Also known as “Second Charge Mortgages”, secured loans are loans that are secured on your property, usually with higher rates of interest than standard mortgages. The reason for this, is because in the event of a repossession, the provider can only get their money back once the original mortgage has been repaid. There is also an additional risk to higher rates and fees. Whilst secured loans are more expensive Once known as a “last resort”, they can often be just what is needed.

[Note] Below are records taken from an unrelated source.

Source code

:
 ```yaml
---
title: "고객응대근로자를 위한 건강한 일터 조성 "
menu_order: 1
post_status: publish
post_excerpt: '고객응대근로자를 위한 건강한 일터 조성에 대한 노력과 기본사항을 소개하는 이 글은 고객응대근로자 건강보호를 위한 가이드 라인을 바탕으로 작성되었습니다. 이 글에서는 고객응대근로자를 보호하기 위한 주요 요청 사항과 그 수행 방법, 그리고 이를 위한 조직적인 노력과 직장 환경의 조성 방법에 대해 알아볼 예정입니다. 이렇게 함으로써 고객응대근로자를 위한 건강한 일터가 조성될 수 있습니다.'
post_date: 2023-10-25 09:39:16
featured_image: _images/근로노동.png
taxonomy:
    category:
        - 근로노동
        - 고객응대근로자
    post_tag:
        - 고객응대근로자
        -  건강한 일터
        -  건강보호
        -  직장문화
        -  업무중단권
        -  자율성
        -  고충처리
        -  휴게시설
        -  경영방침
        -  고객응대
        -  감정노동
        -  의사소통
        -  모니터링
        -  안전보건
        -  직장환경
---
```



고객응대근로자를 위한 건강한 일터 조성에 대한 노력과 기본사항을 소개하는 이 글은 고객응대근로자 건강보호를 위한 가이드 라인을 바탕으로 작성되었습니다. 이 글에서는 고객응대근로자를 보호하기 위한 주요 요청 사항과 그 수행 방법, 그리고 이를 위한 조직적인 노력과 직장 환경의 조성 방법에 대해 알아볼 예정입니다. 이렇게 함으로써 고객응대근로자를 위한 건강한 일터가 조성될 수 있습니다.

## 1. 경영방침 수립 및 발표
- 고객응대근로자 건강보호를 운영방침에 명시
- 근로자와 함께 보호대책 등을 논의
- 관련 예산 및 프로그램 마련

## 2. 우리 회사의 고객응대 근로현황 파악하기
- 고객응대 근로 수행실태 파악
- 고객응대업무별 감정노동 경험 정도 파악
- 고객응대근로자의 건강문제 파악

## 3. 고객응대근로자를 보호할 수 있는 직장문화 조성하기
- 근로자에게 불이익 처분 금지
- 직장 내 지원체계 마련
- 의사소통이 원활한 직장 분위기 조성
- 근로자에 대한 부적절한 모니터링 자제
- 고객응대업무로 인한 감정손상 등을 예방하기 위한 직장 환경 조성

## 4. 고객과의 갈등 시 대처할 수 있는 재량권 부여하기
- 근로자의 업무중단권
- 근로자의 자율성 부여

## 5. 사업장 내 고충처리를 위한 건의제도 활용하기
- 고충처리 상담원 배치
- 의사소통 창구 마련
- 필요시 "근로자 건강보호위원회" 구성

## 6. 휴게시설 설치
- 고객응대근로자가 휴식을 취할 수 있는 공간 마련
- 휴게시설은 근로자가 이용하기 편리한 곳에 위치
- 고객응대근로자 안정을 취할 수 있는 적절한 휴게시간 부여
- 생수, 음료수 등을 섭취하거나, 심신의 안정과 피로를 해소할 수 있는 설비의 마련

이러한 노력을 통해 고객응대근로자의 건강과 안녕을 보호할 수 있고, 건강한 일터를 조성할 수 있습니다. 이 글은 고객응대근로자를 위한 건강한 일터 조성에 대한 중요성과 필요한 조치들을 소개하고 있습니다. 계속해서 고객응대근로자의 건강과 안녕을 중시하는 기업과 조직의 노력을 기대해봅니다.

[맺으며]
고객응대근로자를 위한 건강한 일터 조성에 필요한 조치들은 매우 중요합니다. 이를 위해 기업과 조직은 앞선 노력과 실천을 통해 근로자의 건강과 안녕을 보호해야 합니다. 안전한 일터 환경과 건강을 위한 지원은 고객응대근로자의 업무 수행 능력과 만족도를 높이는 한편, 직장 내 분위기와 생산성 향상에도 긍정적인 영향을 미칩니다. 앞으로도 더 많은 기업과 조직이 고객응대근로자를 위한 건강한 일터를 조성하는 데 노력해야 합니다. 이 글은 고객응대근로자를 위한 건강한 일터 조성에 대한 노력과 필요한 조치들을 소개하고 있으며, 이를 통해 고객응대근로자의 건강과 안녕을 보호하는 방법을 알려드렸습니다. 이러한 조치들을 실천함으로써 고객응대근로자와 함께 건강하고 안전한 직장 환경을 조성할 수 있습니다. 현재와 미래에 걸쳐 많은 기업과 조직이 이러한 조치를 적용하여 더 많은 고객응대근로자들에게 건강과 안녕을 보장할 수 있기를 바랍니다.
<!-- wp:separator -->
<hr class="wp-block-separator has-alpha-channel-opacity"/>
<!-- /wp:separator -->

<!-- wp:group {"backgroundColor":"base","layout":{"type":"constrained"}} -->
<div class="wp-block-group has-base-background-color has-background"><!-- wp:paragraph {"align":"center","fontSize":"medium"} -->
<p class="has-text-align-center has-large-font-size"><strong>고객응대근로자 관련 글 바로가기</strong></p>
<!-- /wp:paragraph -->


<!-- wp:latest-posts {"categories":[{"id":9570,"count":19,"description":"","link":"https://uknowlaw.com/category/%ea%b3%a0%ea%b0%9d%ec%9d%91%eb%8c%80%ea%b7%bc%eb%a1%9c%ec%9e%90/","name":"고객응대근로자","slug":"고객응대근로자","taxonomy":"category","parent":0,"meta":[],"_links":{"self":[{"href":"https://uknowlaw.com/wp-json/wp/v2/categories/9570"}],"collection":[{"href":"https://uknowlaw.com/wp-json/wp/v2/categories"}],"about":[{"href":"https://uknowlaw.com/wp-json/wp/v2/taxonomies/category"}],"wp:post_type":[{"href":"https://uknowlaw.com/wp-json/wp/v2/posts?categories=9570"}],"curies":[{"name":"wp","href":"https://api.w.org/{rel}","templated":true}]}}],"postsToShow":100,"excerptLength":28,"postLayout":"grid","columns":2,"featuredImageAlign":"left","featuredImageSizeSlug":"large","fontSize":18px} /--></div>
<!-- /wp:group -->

There are 3 main options if you need to raise money against your property:

  1. You would like a further advance from your current Lender
  2. It’s time to Remortgage and you’re wanting to move to a new Lender
  3. You’re looking to do a Second Charge mortgage

If the amount is small, your best bet would probably be unsecured borrowing. Taking out a secured loan means your current mortgage stays exactly the same. The new amount you want to borrow will be with a different provider on a separate direct debit. The length of the term you can borrow for, can either be longer or shorter than your main mortgage.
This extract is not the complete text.